Golden executive payoffs hurt shareholders and economy – by Ian Madsen (Troy Media – March 19, 2019)

https://troymedia.com/

Ian Madsen is a senior policy analyst with the Frontier Centre for Public Policy.

The Goldcorp Inc. merger with Newmont Mining Corp. has many people bemoaning the loss of yet another large, independent Canadian company to an opportunistic acquirer.

With the consequent loss of many Goldcorp executive and other head office jobs, the real tragedy is that too many Canadian companies have aimless, dysfunctional, or outright bad managers who rarely face the ramifications of their poor decisions.

Its not just left-leaning people who are frustrated with those at the top receiving enormous salaries, bonuses, performance incentives, stock options and other emoluments. So do professional, institutional and ordinary shareholders.

Numerous studies have shown that there can even be an inverse relationship between executive compensation and share price or total stock performance. A major landmark study by MSCI in 2016, for example, covered 800 U.S. companies in the 2006 to 2015 period.
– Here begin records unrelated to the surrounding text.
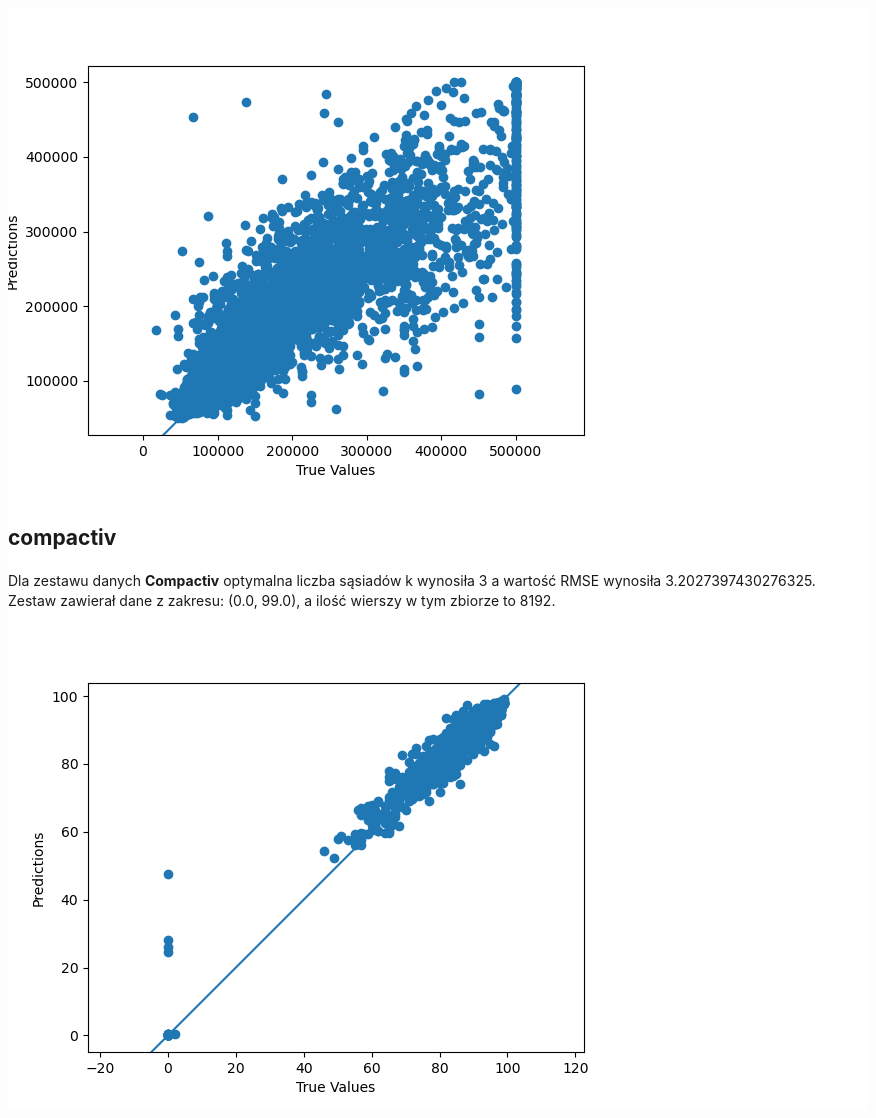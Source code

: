 ![California](./output/california.csv.png)

<div style="page-break-after: always;"></div>

## compactiv

Dla zestawu danych **Compactiv** optymalna liczba sąsiadów k wynosiła 3 a wartość RMSE wynosiła 3.2027397430276325. Zestaw zawierał dane z zakresu: (0.0, 99.0), a ilość wierszy w tym zbiorze to 8192.

![Compactiv](./output/compactiv.csv.png)
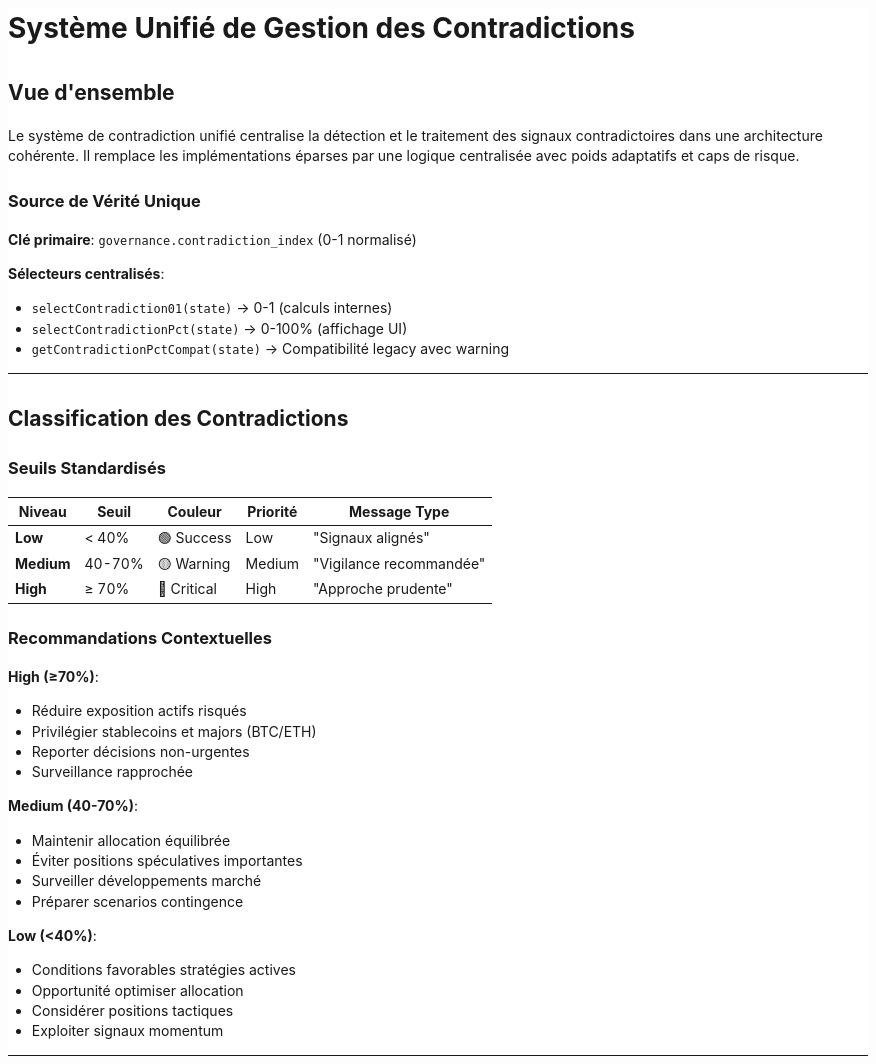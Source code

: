 # Système Unifié de Gestion des Contradictions

## Vue d'ensemble

Le système de contradiction unifié centralise la détection et le traitement des signaux contradictoires dans une architecture cohérente. Il remplace les implémentations éparses par une logique centralisée avec poids adaptatifs et caps de risque.

### Source de Vérité Unique

**Clé primaire**: `governance.contradiction_index` (0-1 normalisé)

**Sélecteurs centralisés**:
- `selectContradiction01(state)` → 0-1 (calculs internes)
- `selectContradictionPct(state)` → 0-100% (affichage UI)
- `getContradictionPctCompat(state)` → Compatibilité legacy avec warning

---

## Classification des Contradictions

### Seuils Standardisés

| Niveau | Seuil | Couleur | Priorité | Message Type |
|--------|-------|---------|----------|--------------|
| **Low** | < 40% | 🟢 Success | Low | "Signaux alignés" |
| **Medium** | 40-70% | 🟡 Warning | Medium | "Vigilance recommandée" |
| **High** | ≥ 70% | 🔴 Critical | High | "Approche prudente" |

### Recommandations Contextuelles

**High (≥70%)**:
- Réduire exposition actifs risqués
- Privilégier stablecoins et majors (BTC/ETH)
- Reporter décisions non-urgentes
- Surveillance rapprochée

**Medium (40-70%)**:
- Maintenir allocation équilibrée
- Éviter positions spéculatives importantes
- Surveiller développements marché
- Préparer scenarios contingence

**Low (<40%)**:
- Conditions favorables stratégies actives
- Opportunité optimiser allocation
- Considérer positions tactiques
- Exploiter signaux momentum

---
Goldcorp’s performance is just one stinker among many. Its share price hit $54.91 on Sept. 4, 2011, then has headed mostly downhill ever since. As recently as Feb. 12, 2017, it was at $22.76. The current offer, by ravenous Newmont Mining of Denver, subject to changing share prices and other developments, is for about C$15.26 per share of Goldcorp, not much above its 52-week low of $11.